What is expected: Return each line of the records with nothing changed, pictures excepted.
**** The data
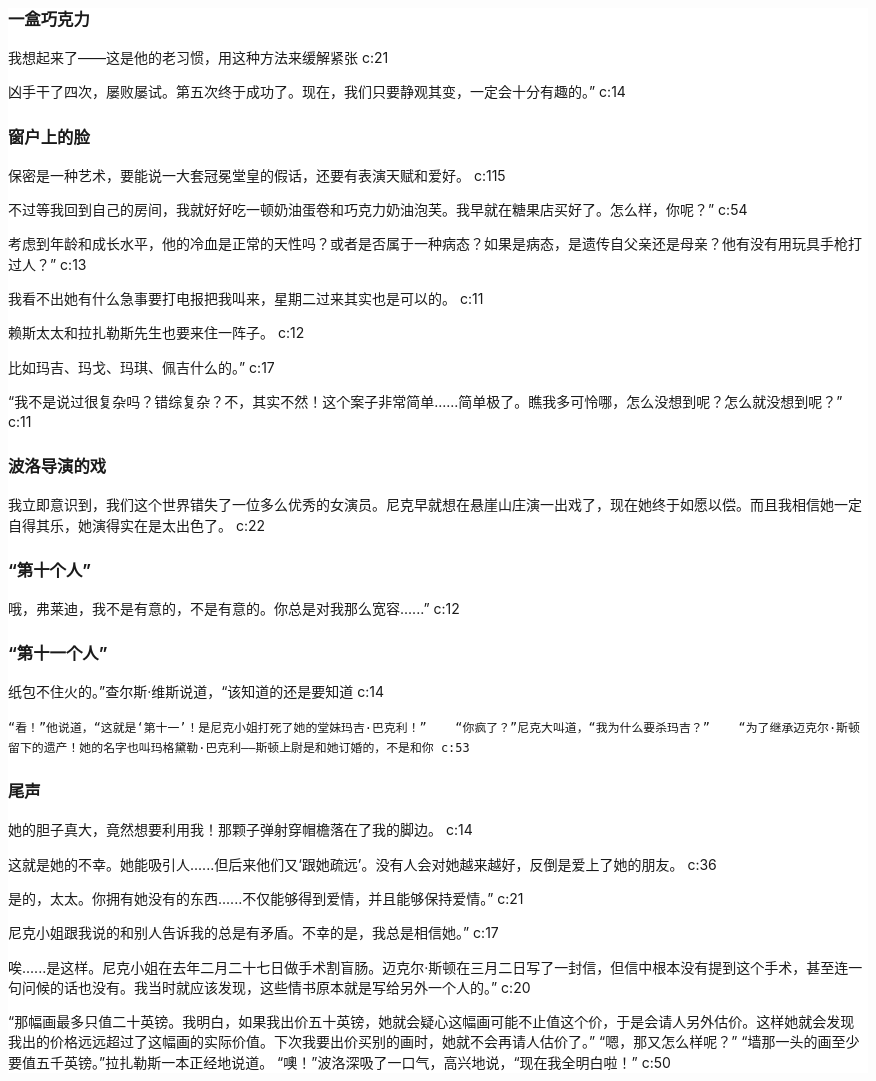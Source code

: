 ### 一盒巧克力

我想起来了——这是他的老习惯，用这种方法来缓解紧张 c:21

凶手干了四次，屡败屡试。第五次终于成功了。现在，我们只要静观其变，一定会十分有趣的。” c:14

### 窗户上的脸

保密是一种艺术，要能说一大套冠冕堂皇的假话，还要有表演天赋和爱好。 c:115

不过等我回到自己的房间，我就好好吃一顿奶油蛋卷和巧克力奶油泡芙。我早就在糖果店买好了。怎么样，你呢？” c:54

考虑到年龄和成长水平，他的冷血是正常的天性吗？或者是否属于一种病态？如果是病态，是遗传自父亲还是母亲？他有没有用玩具手枪打过人？” c:13

我看不出她有什么急事要打电报把我叫来，星期二过来其实也是可以的。 c:11

赖斯太太和拉扎勒斯先生也要来住一阵子。 c:12

比如玛吉、玛戈、玛琪、佩吉什么的。” c:17

“我不是说过很复杂吗？错综复杂？不，其实不然！这个案子非常简单......简单极了。瞧我多可怜哪，怎么没想到呢？怎么就没想到呢？” c:11

### 波洛导演的戏

我立即意识到，我们这个世界错失了一位多么优秀的女演员。尼克早就想在悬崖山庄演一出戏了，现在她终于如愿以偿。而且我相信她一定自得其乐，她演得实在是太出色了。 c:22

### “第十个人”

哦，弗莱迪，我不是有意的，不是有意的。你总是对我那么宽容......” c:12

### “第十一个人”

纸包不住火的。”查尔斯·维斯说道，“该知道的还是要知道 c:14

    “看！”他说道，“这就是‘第十一’！是尼克小姐打死了她的堂妹玛吉·巴克利！”    “你疯了？”尼克大叫道，“我为什么要杀玛吉？”    “为了继承迈克尔·斯顿留下的遗产！她的名字也叫玛格黛勒·巴克利——斯顿上尉是和她订婚的，不是和你 c:53

### 尾声

她的胆子真大，竟然想要利用我！那颗子弹射穿帽檐落在了我的脚边。 c:14

这就是她的不幸。她能吸引人......但后来他们又‘跟她疏远’。没有人会对她越来越好，反倒是爱上了她的朋友。 c:36

是的，太太。你拥有她没有的东西......不仅能够得到爱情，并且能够保持爱情。” c:21

尼克小姐跟我说的和别人告诉我的总是有矛盾。不幸的是，我总是相信她。” c:17

唉......是这样。尼克小姐在去年二月二十七日做手术割盲肠。迈克尔·斯顿在三月二日写了一封信，但信中根本没有提到这个手术，甚至连一句问候的话也没有。我当时就应该发现，这些情书原本就是写给另外一个人的。” 
 c:20

“那幅画最多只值二十英镑。我明白，如果我出价五十英镑，她就会疑心这幅画可能不止值这个价，于是会请人另外估价。这样她就会发现我出的价格远远超过了这幅画的实际价值。下次我要出价买别的画时，她就不会再请人估价了。” 
    “嗯，那又怎么样呢？” 
    “墙那一头的画至少要值五千英镑。”拉扎勒斯一本正经地说道。 
    “噢！”波洛深吸了一口气，高兴地说，“现在我全明白啦！” c:50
********
The answer:
Source code

: ### 一盒巧克力

我想起来了——这是他的老习惯，用这种方法来缓解紧张 c:21

凶手干了四次，屡败屡试。第五次终于成功了。现在，我们只要静观其变，一定会十分有趣的。” c:14

### 窗户上的脸

保密是一种艺术，要能说一大套冠冕堂皇的假话，还要有表演天赋和爱好。 c:115

不过等我回到自己的房间，我就好好吃一顿奶油蛋卷和巧克力奶油泡芙。我早就在糖果店买好了。怎么样，你呢？” c:54

考虑到年龄和成长水平，他的冷血是正常的天性吗？或者是否属于一种病态？如果是病态，是遗传自父亲还是母亲？他有没有用玩具手枪打过人？” c:13

我看不出她有什么急事要打电报把我叫来，星期二过来其实也是可以的。 c:11

赖斯太太和拉扎勒斯先生也要来住一阵子。 c:12

比如玛吉、玛戈、玛琪、佩吉什么的。” c:17

“我不是说过很复杂吗？错综复杂？不，其实不然！这个案子非常简单......简单极了。瞧我多可怜哪，怎么没想到呢？怎么就没想到呢？” c:11

### 波洛导演的戏

我立即意识到，我们这个世界错失了一位多么优秀的女演员。尼克早就想在悬崖山庄演一出戏了，现在她终于如愿以偿。而且我相信她一定自得其乐，她演得实在是太出色了。 c:22

### “第十个人”

哦，弗莱迪，我不是有意的，不是有意的。你总是对我那么宽容......” c:12

### “第十一个人”

纸包不住火的。”查尔斯·维斯说道，“该知道的还是要知道 c:14

    “看！”他说道，“这就是‘第十一’！是尼克小姐打死了她的堂妹玛吉·巴克利！”    “你疯了？”尼克大叫道，“我为什么要杀玛吉？”    “为了继承迈克尔·斯顿留下的遗产！她的名字也叫玛格黛勒·巴克利——斯顿上尉是和她订婚的，不是和你 c:53

### 尾声

她的胆子真大，竟然想要利用我！那颗子弹射穿帽檐落在了我的脚边。 c:14

这就是她的不幸。她能吸引人......但后来他们又‘跟她疏远’。没有人会对她越来越好，反倒是爱上了她的朋友。 c:36

是的，太太。你拥有她没有的东西......不仅能够得到爱情，并且能够保持爱情。” c:21

尼克小姐跟我说的和别人告诉我的总是有矛盾。不幸的是，我总是相信她。” c:17

唉......是这样。尼克小姐在去年二月二十七日做手术割盲肠。迈克尔·斯顿在三月二日写了一封信，但信中根本没有提到这个手术，甚至连一句问候的话也没有。我当时就应该发现，这些情书原本就是写给另外一个人的。” 
 c:20

“那幅画最多只值二十英镑。我明白，如果我出价五十英镑，她就会疑心这幅画可能不止值这个价，于是会请人另外估价。这样她就会发现我出的价格远远超过了这幅画的实际价值。下次我要出价买别的画时，她就不会再请人估价了。” 
    “嗯，那又怎么样呢？” 
    “墙那一头的画至少要值五千英镑。”拉扎勒斯一本正经地说道。 
    “噢！”波洛深吸了一口气，高兴地说，“现在我全明白啦！” c:50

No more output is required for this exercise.